Building approvals in Australia have fallen to their lowest level in more than five years as concerns about the extent of the likely downturn in housing construction activity intensify.
On a seasonally adjusted basis, data from the Australian Bureau of Statistics indicates that the number of new houses and apartments approved for construction throughout Australia plummeted by nine percent in November to come in at 15,465.
This represents the lowest volume of dwelling approvals in any month since August 2013.
Leading the decline is the statistically volatile multi-residential sector, where the number of new townhouses, units and apartments which were approved plummeted by 18 percent (seasonally adjusted) to 5,885.
Detached house approvals also fell by 2.7 percent.

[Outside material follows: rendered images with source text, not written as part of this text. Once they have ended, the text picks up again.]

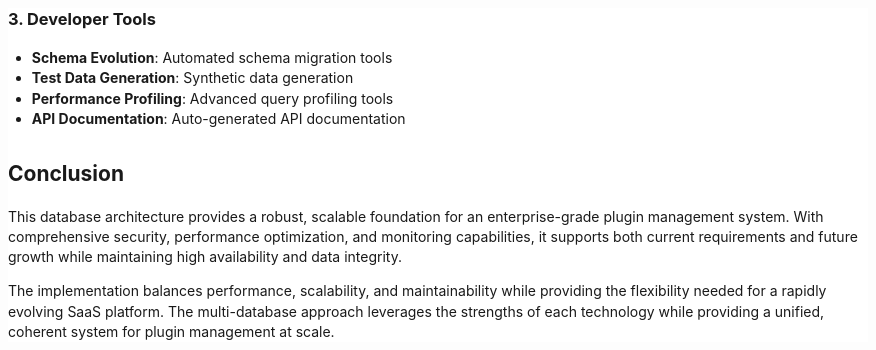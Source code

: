 ### 3. Developer Tools
- **Schema Evolution**: Automated schema migration tools
- **Test Data Generation**: Synthetic data generation
- **Performance Profiling**: Advanced query profiling tools
- **API Documentation**: Auto-generated API documentation

## Conclusion

This database architecture provides a robust, scalable foundation for an enterprise-grade plugin management system. With comprehensive security, performance optimization, and monitoring capabilities, it supports both current requirements and future growth while maintaining high availability and data integrity.

The implementation balances performance, scalability, and maintainability while providing the flexibility needed for a rapidly evolving SaaS platform. The multi-database approach leverages the strengths of each technology while providing a unified, coherent system for plugin management at scale.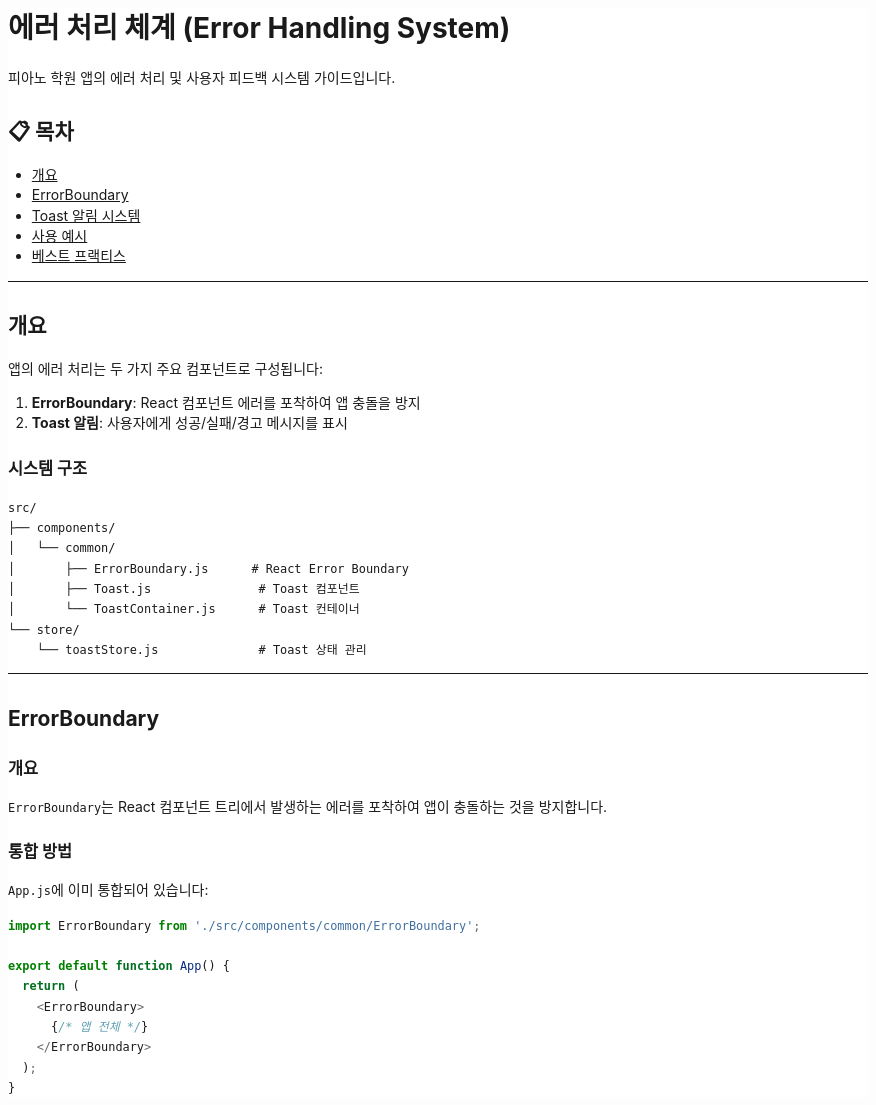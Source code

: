 # 에러 처리 체계 (Error Handling System)

피아노 학원 앱의 에러 처리 및 사용자 피드백 시스템 가이드입니다.

## 📋 목차

- [개요](#개요)
- [ErrorBoundary](#errorboundary)
- [Toast 알림 시스템](#toast-알림-시스템)
- [사용 예시](#사용-예시)
- [베스트 프랙티스](#베스트-프랙티스)

---

## 개요

앱의 에러 처리는 두 가지 주요 컴포넌트로 구성됩니다:

1. **ErrorBoundary**: React 컴포넌트 에러를 포착하여 앱 충돌을 방지
2. **Toast 알림**: 사용자에게 성공/실패/경고 메시지를 표시

### 시스템 구조

```
src/
├── components/
│   └── common/
│       ├── ErrorBoundary.js      # React Error Boundary
│       ├── Toast.js               # Toast 컴포넌트
│       └── ToastContainer.js      # Toast 컨테이너
└── store/
    └── toastStore.js              # Toast 상태 관리
```

---

## ErrorBoundary

### 개요

`ErrorBoundary`는 React 컴포넌트 트리에서 발생하는 에러를 포착하여 앱이 충돌하는 것을 방지합니다.

### 통합 방법

`App.js`에 이미 통합되어 있습니다:

```javascript
import ErrorBoundary from './src/components/common/ErrorBoundary';

export default function App() {
  return (
    <ErrorBoundary>
      {/* 앱 전체 */}
    </ErrorBoundary>
  );
}
```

The latest results provide further evidence of a slowdown in the market for new home building following a period of record levels of dwelling construction activity.
This is being driven by tighter finance conditions, which in turn have arisen from more stringent lending requirements imposed by the Australian Prudential Regulatory Authority in 2015 along with greater caution from banks amid the fallout from the banking royal commission.
Over recent months, ABS data for housing finance has shown a substantial slowdown in home lending activity.
Housing Industry Association Economist Diwa Hopkins expressed concern that the decline in new home building conditions could be deeper than what has been previously expected.
She encourages policy makers to be cognisant of the slowing conditions. In particular, she encourages a cautious approach when responding to recommendations from the royal commission.
“We’ve long been anticipating the current downturn in new home building, but there is a risk it could develop more quickly and strongly than expected,” Hopkins said.
“Policy makers and lenders alike need to be cognisant that ordinary home buyers are now facing blowouts in loan processing times and also much greater rates of flat-out loan rejection.”
“Today’s results show how this is weighing substantially on the new home building sector.”